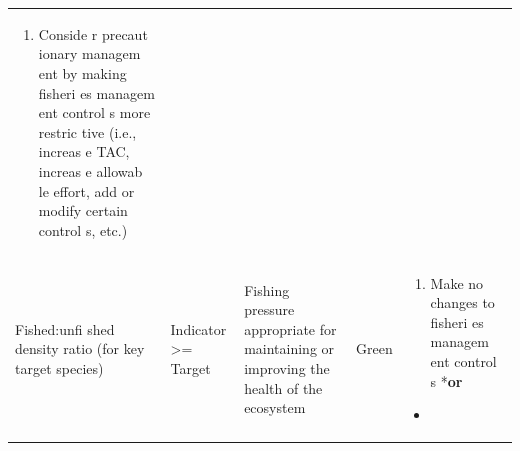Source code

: \documentclass[]{book}
\providecommand{\tightlist}{%
  \setlength{\itemsep}{0pt}\setlength{\parskip}{0pt}}
\begin{document}
\begin{longtable}[]{@{}lllll@{}}
\begin{minipage}[t]{0.19\columnwidth}
\begin{enumerate}
\def\labelenumi{\arabic{enumi}.}
\setcounter{enumi}{1}
\tightlist
\item
  Conside r precaut ionary managem ent by making fisheri es managem ent
  control s more restric tive (i.e., increas e TAC, increas e allowab le
  effort, add or modify certain control s, etc.)
\end{enumerate}\strut
\end{minipage}\tabularnewline
\begin{minipage}[t]{0.19\columnwidth}\raggedright\strut
Fished:unfi shed density ratio (for key target species)\strut
\end{minipage} & \begin{minipage}[t]{0.19\columnwidth}\raggedright\strut
Indicator \textgreater{}= Target\strut
\end{minipage} & \begin{minipage}[t]{0.19\columnwidth}\raggedright\strut
Fishing pressure appropriate for maintaining or improving the health of
the ecosystem\strut
\end{minipage} & \begin{minipage}[t]{0.19\columnwidth}\raggedright\strut
Green\strut
\end{minipage} & \begin{minipage}[t]{0.19\columnwidth}\raggedright\strut
\begin{enumerate}
\def\labelenumi{\arabic{enumi}.}
\tightlist
\item
  Make no changes to fisheri es managem ent control s *\textbf{or}
\end{enumerate}

\begin{itemize}
\item
\end{itemize}


\end{minipage}
\end{longtable}
\end{document}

■ ■ ■ ■

■ **Task item**
Please count the lines of the material above that contain "managem", and give only the number.

■ **Exercise result**
2